== LISTED RECORDS ==

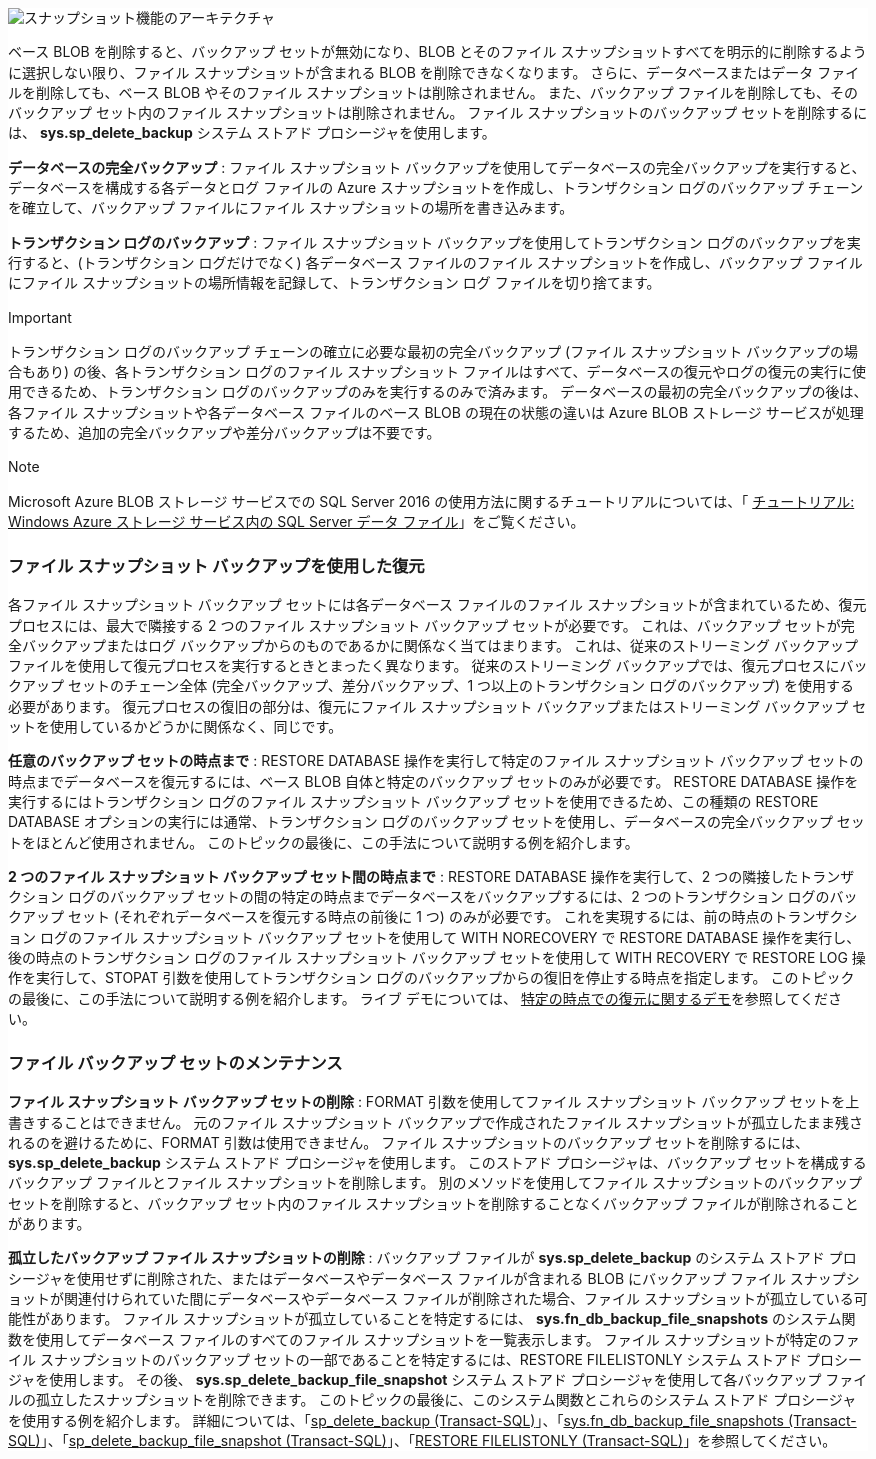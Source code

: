  ![スナップショット機能のアーキテクチャ](../../relational-databases/backup-restore/media/snapshotbackups-flat.png "スナップショット機能のアーキテクチャ")  
  
 ベース BLOB を削除すると、バックアップ セットが無効になり、BLOB とそのファイル スナップショットすべてを明示的に削除するように選択しない限り、ファイル スナップショットが含まれる BLOB を削除できなくなります。 さらに、データベースまたはデータ ファイルを削除しても、ベース BLOB やそのファイル スナップショットは削除されません。 また、バックアップ ファイルを削除しても、そのバックアップ セット内のファイル スナップショットは削除されません。 ファイル スナップショットのバックアップ セットを削除するには、 **sys.sp_delete_backup** システム ストアド プロシージャを使用します。  
  
 **データベースの完全バックアップ** : ファイル スナップショット バックアップを使用してデータベースの完全バックアップを実行すると、データベースを構成する各データとログ ファイルの Azure スナップショットを作成し、トランザクション ログのバックアップ チェーンを確立して、バックアップ ファイルにファイル スナップショットの場所を書き込みます。  
  
 **トランザクション ログのバックアップ** : ファイル スナップショット バックアップを使用してトランザクション ログのバックアップを実行すると、(トランザクション ログだけでなく) 各データベース ファイルのファイル スナップショットを作成し、バックアップ ファイルにファイル スナップショットの場所情報を記録して、トランザクション ログ ファイルを切り捨てます。  
  
> [!IMPORTANT]  
>  トランザクション ログのバックアップ チェーンの確立に必要な最初の完全バックアップ (ファイル スナップショット バックアップの場合もあり) の後、各トランザクション ログのファイル スナップショット ファイルはすべて、データベースの復元やログの復元の実行に使用できるため、トランザクション ログのバックアップのみを実行するのみで済みます。 データベースの最初の完全バックアップの後は、各ファイル スナップショットや各データベース ファイルのベース BLOB の現在の状態の違いは Azure BLOB ストレージ サービスが処理するため、追加の完全バックアップや差分バックアップは不要です。  
  
> [!NOTE]  
>  Microsoft Azure BLOB ストレージ サービスでの SQL Server 2016 の使用方法に関するチュートリアルについては、「 [チュートリアル: Windows Azure ストレージ サービス内の SQL Server データ ファイル](../tutorial-use-azure-blob-storage-service-with-sql-server-2016.md)」をご覧ください。  
  
### <a name="restore-using-file-snapshot-backups"></a>ファイル スナップショット バックアップを使用した復元  
 各ファイル スナップショット バックアップ セットには各データベース ファイルのファイル スナップショットが含まれているため、復元プロセスには、最大で隣接する 2 つのファイル スナップショット バックアップ セットが必要です。 これは、バックアップ セットが完全バックアップまたはログ バックアップからのものであるかに関係なく当てはまります。 これは、従来のストリーミング バックアップ ファイルを使用して復元プロセスを実行するときとまったく異なります。 従来のストリーミング バックアップでは、復元プロセスにバックアップ セットのチェーン全体 (完全バックアップ、差分バックアップ、1 つ以上のトランザクション ログのバックアップ) を使用する必要があります。 復元プロセスの復旧の部分は、復元にファイル スナップショット バックアップまたはストリーミング バックアップ セットを使用しているかどうかに関係なく、同じです。  
  
 **任意のバックアップ セットの時点まで** : RESTORE DATABASE 操作を実行して特定のファイル スナップショット バックアップ セットの時点までデータベースを復元するには、ベース BLOB 自体と特定のバックアップ セットのみが必要です。 RESTORE DATABASE 操作を実行するにはトランザクション ログのファイル スナップショット バックアップ セットを使用できるため、この種類の RESTORE DATABASE オプションの実行には通常、トランザクション ログのバックアップ セットを使用し、データベースの完全バックアップ セットをほとんど使用されません。 このトピックの最後に、この手法について説明する例を紹介します。  
  
 **2 つのファイル スナップショット バックアップ セット間の時点まで** : RESTORE DATABASE 操作を実行して、2 つの隣接したトランザクション ログのバックアップ セットの間の特定の時点までデータベースをバックアップするには、2 つのトランザクション ログのバックアップ セット (それぞれデータベースを復元する時点の前後に 1 つ) のみが必要です。 これを実現するには、前の時点のトランザクション ログのファイル スナップショット バックアップ セットを使用して WITH NORECOVERY で RESTORE DATABASE 操作を実行し、後の時点のトランザクション ログのファイル スナップショット バックアップ セットを使用して WITH RECOVERY で RESTORE LOG 操作を実行して、STOPAT 引数を使用してトランザクション ログのバックアップからの復旧を停止する時点を指定します。 このトピックの最後に、この手法について説明する例を紹介します。 ライブ デモについては、 [特定の時点での復元に関するデモ](https://channel9.msdn.com/Blogs/Windows-Azure/File-Snapshot-Backups-Demo)を参照してください。  
  
### <a name="file-backup-set-maintenance"></a>ファイル バックアップ セットのメンテナンス  
 **ファイル スナップショット バックアップ セットの削除** : FORMAT 引数を使用してファイル スナップショット バックアップ セットを上書きすることはできません。 元のファイル スナップショット バックアップで作成されたファイル スナップショットが孤立したまま残されるのを避けるために、FORMAT 引数は使用できません。 ファイル スナップショットのバックアップ セットを削除するには、 **sys.sp_delete_backup** システム ストアド プロシージャを使用します。 このストアド プロシージャは、バックアップ セットを構成するバックアップ ファイルとファイル スナップショットを削除します。 別のメソッドを使用してファイル スナップショットのバックアップ セットを削除すると、バックアップ セット内のファイル スナップショットを削除することなくバックアップ ファイルが削除されることがあります。  
  
 **孤立したバックアップ ファイル スナップショットの削除** : バックアップ ファイルが **sys.sp_delete_backup** のシステム ストアド プロシージャを使用せずに削除された、またはデータベースやデータベース ファイルが含まれる BLOB にバックアップ ファイル スナップショットが関連付けられていた間にデータベースやデータベース ファイルが削除された場合、ファイル スナップショットが孤立している可能性があります。 ファイル スナップショットが孤立していることを特定するには、 **sys.fn_db_backup_file_snapshots** のシステム関数を使用してデータベース ファイルのすべてのファイル スナップショットを一覧表示します。 ファイル スナップショットが特定のファイル スナップショットのバックアップ セットの一部であることを特定するには、RESTORE FILELISTONLY システム ストアド プロシージャを使用します。 その後、 **sys.sp_delete_backup_file_snapshot** システム ストアド プロシージャを使用して各バックアップ ファイルの孤立したスナップショットを削除できます。 このトピックの最後に、このシステム関数とこれらのシステム ストアド プロシージャを使用する例を紹介します。 詳細については、「[sp_delete_backup &#40;Transact-SQL&#41;](../../relational-databases/system-stored-procedures/snapshot-backup-sp-delete-backup.md)」、「[sys.fn_db_backup_file_snapshots &#40;Transact-SQL&#41;](../../relational-databases/system-functions/sys-fn-db-backup-file-snapshots-transact-sql.md)」、「[sp_delete_backup_file_snapshot &#40;Transact-SQL&#41;](../../relational-databases/system-stored-procedures/snapshot-backup-sp-delete-backup-file-snapshot.md)」、「[RESTORE FILELISTONLY &#40;Transact-SQL&#41;](../../t-sql/statements/restore-statements-filelistonly-transact-sql.md)」を参照してください。  
  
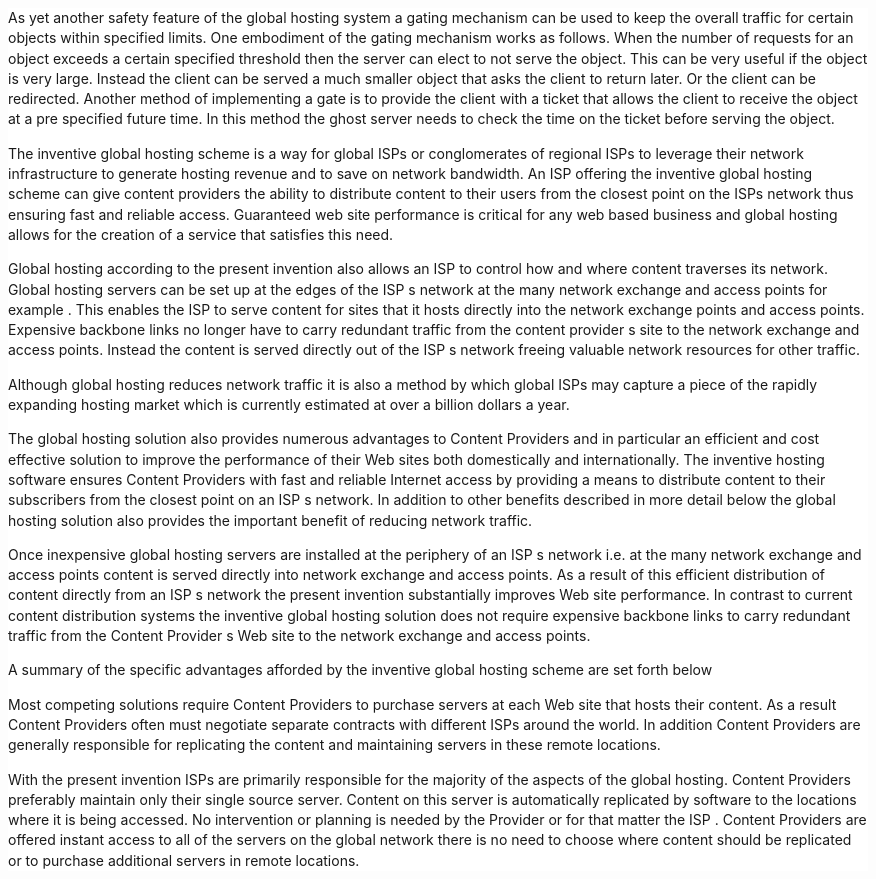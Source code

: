 As yet another safety feature of the global hosting system a gating mechanism can be used to keep the overall traffic for certain objects within specified limits. One embodiment of the gating mechanism works as follows. When the number of requests for an object exceeds a certain specified threshold then the server can elect to not serve the object. This can be very useful if the object is very large. Instead the client can be served a much smaller object that asks the client to return later. Or the client can be redirected. Another method of implementing a gate is to provide the client with a ticket that allows the client to receive the object at a pre specified future time. In this method the ghost server needs to check the time on the ticket before serving the object.

The inventive global hosting scheme is a way for global ISPs or conglomerates of regional ISPs to leverage their network infrastructure to generate hosting revenue and to save on network bandwidth. An ISP offering the inventive global hosting scheme can give content providers the ability to distribute content to their users from the closest point on the ISPs network thus ensuring fast and reliable access. Guaranteed web site performance is critical for any web based business and global hosting allows for the creation of a service that satisfies this need.

Global hosting according to the present invention also allows an ISP to control how and where content traverses its network. Global hosting servers can be set up at the edges of the ISP s network at the many network exchange and access points for example . This enables the ISP to serve content for sites that it hosts directly into the network exchange points and access points. Expensive backbone links no longer have to carry redundant traffic from the content provider s site to the network exchange and access points. Instead the content is served directly out of the ISP s network freeing valuable network resources for other traffic.

Although global hosting reduces network traffic it is also a method by which global ISPs may capture a piece of the rapidly expanding hosting market which is currently estimated at over a billion dollars a year.

The global hosting solution also provides numerous advantages to Content Providers and in particular an efficient and cost effective solution to improve the performance of their Web sites both domestically and internationally. The inventive hosting software ensures Content Providers with fast and reliable Internet access by providing a means to distribute content to their subscribers from the closest point on an ISP s network. In addition to other benefits described in more detail below the global hosting solution also provides the important benefit of reducing network traffic.

Once inexpensive global hosting servers are installed at the periphery of an ISP s network i.e. at the many network exchange and access points content is served directly into network exchange and access points. As a result of this efficient distribution of content directly from an ISP s network the present invention substantially improves Web site performance. In contrast to current content distribution systems the inventive global hosting solution does not require expensive backbone links to carry redundant traffic from the Content Provider s Web site to the network exchange and access points.

A summary of the specific advantages afforded by the inventive global hosting scheme are set forth below 

Most competing solutions require Content Providers to purchase servers at each Web site that hosts their content. As a result Content Providers often must negotiate separate contracts with different ISPs around the world. In addition Content Providers are generally responsible for replicating the content and maintaining servers in these remote locations.

With the present invention ISPs are primarily responsible for the majority of the aspects of the global hosting. Content Providers preferably maintain only their single source server. Content on this server is automatically replicated by software to the locations where it is being accessed. No intervention or planning is needed by the Provider or for that matter the ISP . Content Providers are offered instant access to all of the servers on the global network there is no need to choose where content should be replicated or to purchase additional servers in remote locations.
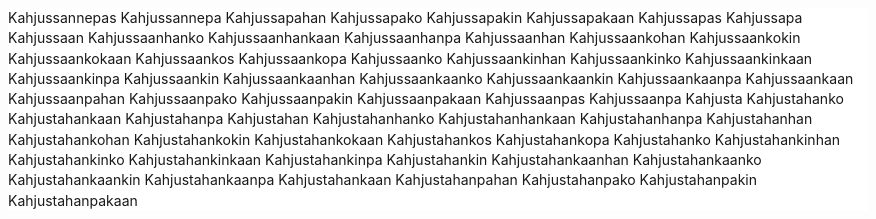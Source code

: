 Kahjussannepas
Kahjussannepa
Kahjussapahan
Kahjussapako
Kahjussapakin
Kahjussapakaan
Kahjussapas
Kahjussapa
Kahjussaan
Kahjussaanhanko
Kahjussaanhankaan
Kahjussaanhanpa
Kahjussaanhan
Kahjussaankohan
Kahjussaankokin
Kahjussaankokaan
Kahjussaankos
Kahjussaankopa
Kahjussaanko
Kahjussaankinhan
Kahjussaankinko
Kahjussaankinkaan
Kahjussaankinpa
Kahjussaankin
Kahjussaankaanhan
Kahjussaankaanko
Kahjussaankaankin
Kahjussaankaanpa
Kahjussaankaan
Kahjussaanpahan
Kahjussaanpako
Kahjussaanpakin
Kahjussaanpakaan
Kahjussaanpas
Kahjussaanpa
Kahjusta
Kahjustahanko
Kahjustahankaan
Kahjustahanpa
Kahjustahan
Kahjustahanhanko
Kahjustahanhankaan
Kahjustahanhanpa
Kahjustahanhan
Kahjustahankohan
Kahjustahankokin
Kahjustahankokaan
Kahjustahankos
Kahjustahankopa
Kahjustahanko
Kahjustahankinhan
Kahjustahankinko
Kahjustahankinkaan
Kahjustahankinpa
Kahjustahankin
Kahjustahankaanhan
Kahjustahankaanko
Kahjustahankaankin
Kahjustahankaanpa
Kahjustahankaan
Kahjustahanpahan
Kahjustahanpako
Kahjustahanpakin
Kahjustahanpakaan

===

Look through the listing above. Pick out each line with "name" and copy it.

### <a name="restore-using-file-snapshot-backups"></a>ファイル スナップショット バックアップを使用した復元  
### <a name="file-backup-set-maintenance"></a>ファイル バックアップ セットのメンテナンス  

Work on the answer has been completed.